## THE PROBLEM
Look through the records and copy each line with the string "production" in it.

|---|

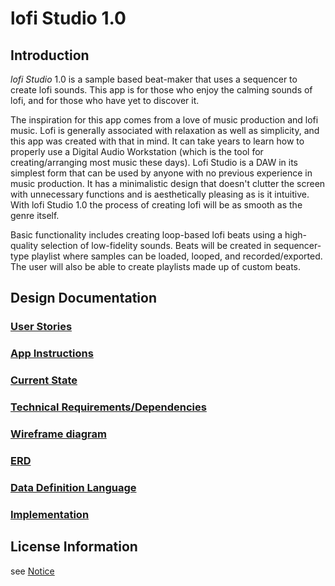 # lofi Studio 1.0

## Introduction

_lofi Studio_ 1.0 is a sample based beat-maker that uses a sequencer to create lofi sounds. 
This app is for those who enjoy the calming sounds of lofi, and for those who have yet to discover it. 


 The inspiration for this app comes from a love of music production and lofi music. 
Lofi is generally associated with relaxation as well as simplicity, and this app was created with
that in mind. It can take years to learn how to properly use a Digital Audio Workstation (which is 
the tool for creating/arranging most music these days). Lofi Studio is a DAW in its simplest form 
that can be used by anyone with no previous experience in music production. It has a minimalistic 
design that doesn't clutter the screen with unnecessary functions and is aesthetically pleasing 
as is it intuitive. With lofi Studio 1.0 the process of creating lofi will be as smooth as the genre itself.
 

 Basic functionality includes creating loop-based lofi beats using a high-quality selection of 
low-fidelity sounds. Beats will be created in sequencer-type playlist where samples can be loaded, 
looped, and recorded/exported. The user will also be able to create playlists made up of custom beats.


## Design Documentation

### [User Stories](user-stories.md) 

### [App Instructions](Functionality.md) 

### [Current State](current-state.md)

### [Technical Requirements/Dependencies](technical-requirements.md)

### [Wireframe diagram](wireframe.md)

### [ERD](erd.md)

### [Data Definition Language](ddl.md)

### [Implementation](implementation.md)

## License Information

see [Notice](notice.md)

|---|

## RESULT
 The inspiration for this app comes from a love of music production and lofi music. 
that can be used by anyone with no previous experience in music production. It has a minimalistic 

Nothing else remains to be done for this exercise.